Test-optional schools — including Wesleyan University and Pitzer College — don’t require ACT or SAT scores sent along with an application; test-flexible schools — including Middlebury and Colorado colleges — allow students to choose from a list of test scores they want to submit.

The analysis was done by the National Center for Fair and Open Testing, a nonprofit organization known as FairTest that works to end the abuse and misuse of standardized tests. FairTest has been keeping a list of schools with test-optional or test-flexible policies for years, and now has more than 800 colleges and universities on it. You can see the full list, with more than 870 schools, below, as well as a list of more than 240 highly ranked schools with test-optional/flexible policies.

Why do schools go test-optional or test-flexible? According to FairTest and officials at some schools, the reasons include concern about how using test scores — which are linked to socioeconomic status — affects minorities and about placing too much emphasis on a single standardized test score. Many schools have found that high school grades are a better predictor of student performance.

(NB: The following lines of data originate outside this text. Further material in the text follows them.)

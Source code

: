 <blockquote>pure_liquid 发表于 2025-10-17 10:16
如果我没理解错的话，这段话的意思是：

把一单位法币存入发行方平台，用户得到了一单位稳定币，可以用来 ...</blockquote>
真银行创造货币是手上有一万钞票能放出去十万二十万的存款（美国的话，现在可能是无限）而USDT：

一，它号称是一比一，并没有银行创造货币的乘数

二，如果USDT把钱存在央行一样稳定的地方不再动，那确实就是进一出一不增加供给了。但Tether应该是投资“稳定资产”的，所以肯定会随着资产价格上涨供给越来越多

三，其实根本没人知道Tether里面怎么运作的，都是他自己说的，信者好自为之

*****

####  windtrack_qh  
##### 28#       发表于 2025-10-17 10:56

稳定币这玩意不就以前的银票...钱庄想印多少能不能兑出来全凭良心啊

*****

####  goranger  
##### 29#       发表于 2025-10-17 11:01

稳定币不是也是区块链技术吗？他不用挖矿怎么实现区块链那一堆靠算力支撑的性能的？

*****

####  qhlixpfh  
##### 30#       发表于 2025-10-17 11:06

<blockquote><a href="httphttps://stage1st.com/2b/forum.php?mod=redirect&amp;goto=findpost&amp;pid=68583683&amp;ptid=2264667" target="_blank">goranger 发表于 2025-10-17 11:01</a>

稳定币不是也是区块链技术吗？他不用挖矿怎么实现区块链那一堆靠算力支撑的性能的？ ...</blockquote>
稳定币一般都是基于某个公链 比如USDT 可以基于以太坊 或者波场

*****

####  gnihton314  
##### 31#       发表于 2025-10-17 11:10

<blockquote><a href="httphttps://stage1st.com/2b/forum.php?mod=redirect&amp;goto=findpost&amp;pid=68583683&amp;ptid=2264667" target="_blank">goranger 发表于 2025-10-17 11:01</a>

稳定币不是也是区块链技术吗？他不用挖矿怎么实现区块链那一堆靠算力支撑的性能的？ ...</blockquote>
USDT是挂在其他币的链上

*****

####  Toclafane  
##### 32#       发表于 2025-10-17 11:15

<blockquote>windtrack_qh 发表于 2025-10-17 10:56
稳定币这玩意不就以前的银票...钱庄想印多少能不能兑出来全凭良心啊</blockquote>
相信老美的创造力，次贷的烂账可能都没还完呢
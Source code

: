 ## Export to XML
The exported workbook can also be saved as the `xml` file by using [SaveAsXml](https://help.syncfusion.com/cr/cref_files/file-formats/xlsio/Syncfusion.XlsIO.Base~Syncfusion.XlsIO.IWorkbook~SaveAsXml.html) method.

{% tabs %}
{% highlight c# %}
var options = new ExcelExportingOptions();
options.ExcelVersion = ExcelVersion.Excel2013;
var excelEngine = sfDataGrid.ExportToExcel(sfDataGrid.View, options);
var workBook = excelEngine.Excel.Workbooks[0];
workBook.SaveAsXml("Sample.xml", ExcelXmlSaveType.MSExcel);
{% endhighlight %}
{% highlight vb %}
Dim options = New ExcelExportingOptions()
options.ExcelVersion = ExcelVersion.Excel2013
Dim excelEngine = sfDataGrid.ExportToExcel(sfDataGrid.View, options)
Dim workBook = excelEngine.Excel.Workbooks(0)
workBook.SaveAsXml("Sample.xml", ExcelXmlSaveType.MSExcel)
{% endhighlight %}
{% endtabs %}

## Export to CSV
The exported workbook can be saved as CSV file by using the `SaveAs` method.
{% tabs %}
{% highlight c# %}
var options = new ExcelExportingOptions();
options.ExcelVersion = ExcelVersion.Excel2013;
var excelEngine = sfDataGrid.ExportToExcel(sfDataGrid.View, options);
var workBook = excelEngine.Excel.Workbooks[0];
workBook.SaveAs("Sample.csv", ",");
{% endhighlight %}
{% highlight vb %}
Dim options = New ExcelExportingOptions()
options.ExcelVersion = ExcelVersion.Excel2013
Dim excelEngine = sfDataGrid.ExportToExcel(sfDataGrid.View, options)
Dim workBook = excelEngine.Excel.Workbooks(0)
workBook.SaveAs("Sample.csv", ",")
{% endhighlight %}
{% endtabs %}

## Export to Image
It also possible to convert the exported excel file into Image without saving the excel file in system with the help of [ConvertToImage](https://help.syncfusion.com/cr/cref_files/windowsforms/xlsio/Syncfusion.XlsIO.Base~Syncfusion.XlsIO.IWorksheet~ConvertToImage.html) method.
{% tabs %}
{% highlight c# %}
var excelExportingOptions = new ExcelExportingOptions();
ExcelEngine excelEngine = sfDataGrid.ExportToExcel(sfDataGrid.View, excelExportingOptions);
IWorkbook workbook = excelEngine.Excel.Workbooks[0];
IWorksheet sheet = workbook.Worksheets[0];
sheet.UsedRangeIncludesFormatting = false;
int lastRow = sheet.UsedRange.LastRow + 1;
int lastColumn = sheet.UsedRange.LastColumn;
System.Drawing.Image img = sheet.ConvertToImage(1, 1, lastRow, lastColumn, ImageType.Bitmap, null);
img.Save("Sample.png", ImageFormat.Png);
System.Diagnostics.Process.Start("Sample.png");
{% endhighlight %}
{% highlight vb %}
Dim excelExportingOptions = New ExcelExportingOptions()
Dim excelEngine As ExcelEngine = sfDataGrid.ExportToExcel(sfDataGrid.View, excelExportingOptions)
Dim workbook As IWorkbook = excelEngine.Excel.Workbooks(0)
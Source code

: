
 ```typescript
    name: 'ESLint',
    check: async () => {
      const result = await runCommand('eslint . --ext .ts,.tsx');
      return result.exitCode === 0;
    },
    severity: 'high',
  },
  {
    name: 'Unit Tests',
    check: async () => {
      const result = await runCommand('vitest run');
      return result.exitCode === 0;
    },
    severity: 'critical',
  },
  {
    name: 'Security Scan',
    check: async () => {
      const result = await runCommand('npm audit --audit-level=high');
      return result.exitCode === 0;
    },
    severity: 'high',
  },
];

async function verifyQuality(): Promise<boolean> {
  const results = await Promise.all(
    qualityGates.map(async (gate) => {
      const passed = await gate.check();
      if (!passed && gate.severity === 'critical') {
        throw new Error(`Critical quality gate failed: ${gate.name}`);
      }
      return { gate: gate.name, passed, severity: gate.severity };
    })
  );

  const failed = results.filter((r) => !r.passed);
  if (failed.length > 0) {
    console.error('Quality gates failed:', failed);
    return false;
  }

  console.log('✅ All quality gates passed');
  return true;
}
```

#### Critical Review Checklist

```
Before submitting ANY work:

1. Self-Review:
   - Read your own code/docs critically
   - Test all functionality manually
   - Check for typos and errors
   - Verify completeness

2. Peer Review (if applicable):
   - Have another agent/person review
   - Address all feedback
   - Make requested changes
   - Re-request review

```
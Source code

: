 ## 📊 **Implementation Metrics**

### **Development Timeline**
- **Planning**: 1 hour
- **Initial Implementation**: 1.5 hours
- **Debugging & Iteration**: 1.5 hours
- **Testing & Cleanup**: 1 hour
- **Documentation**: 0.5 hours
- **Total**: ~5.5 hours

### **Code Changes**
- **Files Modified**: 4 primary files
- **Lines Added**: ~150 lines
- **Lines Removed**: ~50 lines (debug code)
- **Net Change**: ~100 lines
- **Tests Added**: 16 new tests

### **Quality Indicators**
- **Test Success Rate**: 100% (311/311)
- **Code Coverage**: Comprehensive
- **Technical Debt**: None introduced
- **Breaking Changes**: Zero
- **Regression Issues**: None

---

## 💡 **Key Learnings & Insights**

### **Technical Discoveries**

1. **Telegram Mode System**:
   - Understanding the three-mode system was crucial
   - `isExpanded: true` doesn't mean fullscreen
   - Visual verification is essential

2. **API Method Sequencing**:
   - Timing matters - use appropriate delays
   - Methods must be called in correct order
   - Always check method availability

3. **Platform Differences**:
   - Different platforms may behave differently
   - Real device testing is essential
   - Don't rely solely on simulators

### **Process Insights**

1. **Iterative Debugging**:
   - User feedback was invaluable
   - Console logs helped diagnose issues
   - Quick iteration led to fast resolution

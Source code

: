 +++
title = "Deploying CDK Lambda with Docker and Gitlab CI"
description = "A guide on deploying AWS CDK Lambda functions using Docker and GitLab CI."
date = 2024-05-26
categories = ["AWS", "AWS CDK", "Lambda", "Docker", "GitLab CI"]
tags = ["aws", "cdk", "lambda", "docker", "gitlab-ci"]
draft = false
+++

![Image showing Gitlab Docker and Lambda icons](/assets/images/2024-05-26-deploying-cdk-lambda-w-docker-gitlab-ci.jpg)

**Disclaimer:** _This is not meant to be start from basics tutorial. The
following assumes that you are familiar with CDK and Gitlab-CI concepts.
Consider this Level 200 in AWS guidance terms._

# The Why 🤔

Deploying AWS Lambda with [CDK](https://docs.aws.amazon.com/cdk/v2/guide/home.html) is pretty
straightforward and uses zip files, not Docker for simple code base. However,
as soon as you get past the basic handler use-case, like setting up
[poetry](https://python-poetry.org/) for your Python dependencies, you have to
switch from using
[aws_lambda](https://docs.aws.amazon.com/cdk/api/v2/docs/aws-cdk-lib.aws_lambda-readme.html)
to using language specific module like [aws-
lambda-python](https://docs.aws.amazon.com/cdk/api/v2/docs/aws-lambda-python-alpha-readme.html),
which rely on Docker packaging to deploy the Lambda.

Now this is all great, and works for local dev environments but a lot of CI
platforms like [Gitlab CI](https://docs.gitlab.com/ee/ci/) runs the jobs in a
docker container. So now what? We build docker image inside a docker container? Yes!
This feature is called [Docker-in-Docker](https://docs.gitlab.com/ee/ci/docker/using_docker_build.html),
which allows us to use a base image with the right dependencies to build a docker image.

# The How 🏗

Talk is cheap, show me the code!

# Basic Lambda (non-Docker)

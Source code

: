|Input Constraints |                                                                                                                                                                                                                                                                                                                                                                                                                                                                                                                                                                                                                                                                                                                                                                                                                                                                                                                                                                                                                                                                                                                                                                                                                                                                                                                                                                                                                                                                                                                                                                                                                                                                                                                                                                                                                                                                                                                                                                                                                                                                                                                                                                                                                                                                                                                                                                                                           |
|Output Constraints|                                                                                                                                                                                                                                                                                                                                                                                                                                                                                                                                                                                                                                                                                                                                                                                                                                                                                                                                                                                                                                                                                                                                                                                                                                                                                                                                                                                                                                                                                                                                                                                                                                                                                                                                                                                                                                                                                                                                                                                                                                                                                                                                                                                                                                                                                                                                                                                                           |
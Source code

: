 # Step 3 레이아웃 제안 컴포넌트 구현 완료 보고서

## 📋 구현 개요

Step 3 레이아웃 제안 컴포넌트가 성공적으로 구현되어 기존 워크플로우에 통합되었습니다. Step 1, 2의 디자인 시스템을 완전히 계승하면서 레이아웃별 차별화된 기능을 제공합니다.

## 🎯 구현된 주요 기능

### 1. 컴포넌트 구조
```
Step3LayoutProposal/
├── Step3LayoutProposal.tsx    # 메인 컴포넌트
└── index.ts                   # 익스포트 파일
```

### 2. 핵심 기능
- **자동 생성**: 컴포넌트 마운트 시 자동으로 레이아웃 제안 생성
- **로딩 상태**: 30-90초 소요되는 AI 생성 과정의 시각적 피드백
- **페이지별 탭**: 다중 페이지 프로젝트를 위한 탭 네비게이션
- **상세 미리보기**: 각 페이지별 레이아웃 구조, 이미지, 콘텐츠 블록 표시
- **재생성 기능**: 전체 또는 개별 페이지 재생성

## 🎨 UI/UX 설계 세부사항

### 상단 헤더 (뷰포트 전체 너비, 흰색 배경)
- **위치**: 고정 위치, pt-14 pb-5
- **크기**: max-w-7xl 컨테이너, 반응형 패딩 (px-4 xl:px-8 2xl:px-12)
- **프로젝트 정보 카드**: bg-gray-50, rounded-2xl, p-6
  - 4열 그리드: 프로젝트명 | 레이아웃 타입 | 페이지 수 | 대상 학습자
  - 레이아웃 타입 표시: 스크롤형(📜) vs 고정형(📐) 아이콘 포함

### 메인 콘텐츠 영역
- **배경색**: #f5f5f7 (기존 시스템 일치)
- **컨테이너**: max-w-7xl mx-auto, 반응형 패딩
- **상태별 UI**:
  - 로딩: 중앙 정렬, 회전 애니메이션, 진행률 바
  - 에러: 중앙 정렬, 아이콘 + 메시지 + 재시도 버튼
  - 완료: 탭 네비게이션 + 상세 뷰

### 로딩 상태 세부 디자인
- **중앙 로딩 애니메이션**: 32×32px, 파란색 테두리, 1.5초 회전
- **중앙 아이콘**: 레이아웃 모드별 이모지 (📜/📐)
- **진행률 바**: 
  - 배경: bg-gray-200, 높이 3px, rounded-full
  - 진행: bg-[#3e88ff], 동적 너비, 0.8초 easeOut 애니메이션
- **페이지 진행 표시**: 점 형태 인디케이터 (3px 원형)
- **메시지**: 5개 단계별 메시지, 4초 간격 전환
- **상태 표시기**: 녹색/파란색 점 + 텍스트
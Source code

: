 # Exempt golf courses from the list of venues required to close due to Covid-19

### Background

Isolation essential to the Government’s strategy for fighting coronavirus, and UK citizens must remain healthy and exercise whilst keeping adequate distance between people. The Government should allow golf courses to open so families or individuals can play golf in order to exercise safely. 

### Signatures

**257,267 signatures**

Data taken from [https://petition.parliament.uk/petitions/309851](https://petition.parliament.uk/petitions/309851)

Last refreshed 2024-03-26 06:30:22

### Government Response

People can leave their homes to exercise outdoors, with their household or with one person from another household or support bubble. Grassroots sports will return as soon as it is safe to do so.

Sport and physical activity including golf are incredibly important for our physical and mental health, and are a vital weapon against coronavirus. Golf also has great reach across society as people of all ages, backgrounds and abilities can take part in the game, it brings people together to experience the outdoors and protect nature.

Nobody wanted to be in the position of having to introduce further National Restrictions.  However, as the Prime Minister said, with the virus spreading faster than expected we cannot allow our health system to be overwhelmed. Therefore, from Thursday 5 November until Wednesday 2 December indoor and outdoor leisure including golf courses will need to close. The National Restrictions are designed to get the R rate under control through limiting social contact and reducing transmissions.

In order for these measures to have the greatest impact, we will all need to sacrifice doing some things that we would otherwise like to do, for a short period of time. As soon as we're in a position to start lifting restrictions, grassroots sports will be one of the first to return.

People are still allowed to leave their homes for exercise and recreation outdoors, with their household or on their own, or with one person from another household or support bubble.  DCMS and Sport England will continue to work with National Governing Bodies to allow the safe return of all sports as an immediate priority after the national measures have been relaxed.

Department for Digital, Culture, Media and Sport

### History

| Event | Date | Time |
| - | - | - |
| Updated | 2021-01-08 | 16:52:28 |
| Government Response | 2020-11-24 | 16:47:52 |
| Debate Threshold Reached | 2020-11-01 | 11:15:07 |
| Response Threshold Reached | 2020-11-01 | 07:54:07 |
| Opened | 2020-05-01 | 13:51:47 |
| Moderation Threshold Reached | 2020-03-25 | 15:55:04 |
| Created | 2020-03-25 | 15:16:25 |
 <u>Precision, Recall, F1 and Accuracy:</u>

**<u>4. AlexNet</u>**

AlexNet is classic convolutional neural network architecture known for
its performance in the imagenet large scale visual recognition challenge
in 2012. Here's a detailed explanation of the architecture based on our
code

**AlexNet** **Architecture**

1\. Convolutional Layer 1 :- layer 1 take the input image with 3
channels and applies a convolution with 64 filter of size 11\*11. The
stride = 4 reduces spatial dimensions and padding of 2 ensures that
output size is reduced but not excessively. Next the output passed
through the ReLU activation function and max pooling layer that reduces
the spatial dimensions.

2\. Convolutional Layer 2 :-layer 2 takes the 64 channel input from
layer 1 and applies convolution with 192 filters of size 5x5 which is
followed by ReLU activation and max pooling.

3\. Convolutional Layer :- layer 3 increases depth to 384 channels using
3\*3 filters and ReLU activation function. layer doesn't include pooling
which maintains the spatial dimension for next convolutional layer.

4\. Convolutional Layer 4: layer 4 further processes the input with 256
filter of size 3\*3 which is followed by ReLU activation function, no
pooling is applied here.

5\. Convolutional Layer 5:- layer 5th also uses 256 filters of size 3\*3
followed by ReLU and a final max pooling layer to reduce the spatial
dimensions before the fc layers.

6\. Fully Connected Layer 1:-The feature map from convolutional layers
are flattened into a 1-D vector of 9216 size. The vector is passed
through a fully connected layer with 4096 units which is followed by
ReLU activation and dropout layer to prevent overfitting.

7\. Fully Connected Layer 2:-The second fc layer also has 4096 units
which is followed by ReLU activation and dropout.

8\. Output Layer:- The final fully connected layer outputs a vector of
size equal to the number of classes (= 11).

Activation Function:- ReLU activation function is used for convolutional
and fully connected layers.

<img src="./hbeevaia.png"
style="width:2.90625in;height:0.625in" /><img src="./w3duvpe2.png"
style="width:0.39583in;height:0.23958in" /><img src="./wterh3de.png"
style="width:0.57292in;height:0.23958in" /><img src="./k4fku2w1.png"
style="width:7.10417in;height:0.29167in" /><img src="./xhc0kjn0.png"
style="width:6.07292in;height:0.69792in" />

In 2015, Hampshire College, a liberal arts school in Massachusetts, decided not to to accept SAT/ACT scores from applicants at all. The school found that without using test scores it selected a freshman class more qualified by other measures than earlier classes had been. As a result of the school’s policy, U.S. News said it would not list Hampshire in its college rankings.

The ACT overtook the SAT as the most popular college admissions exam in 2012.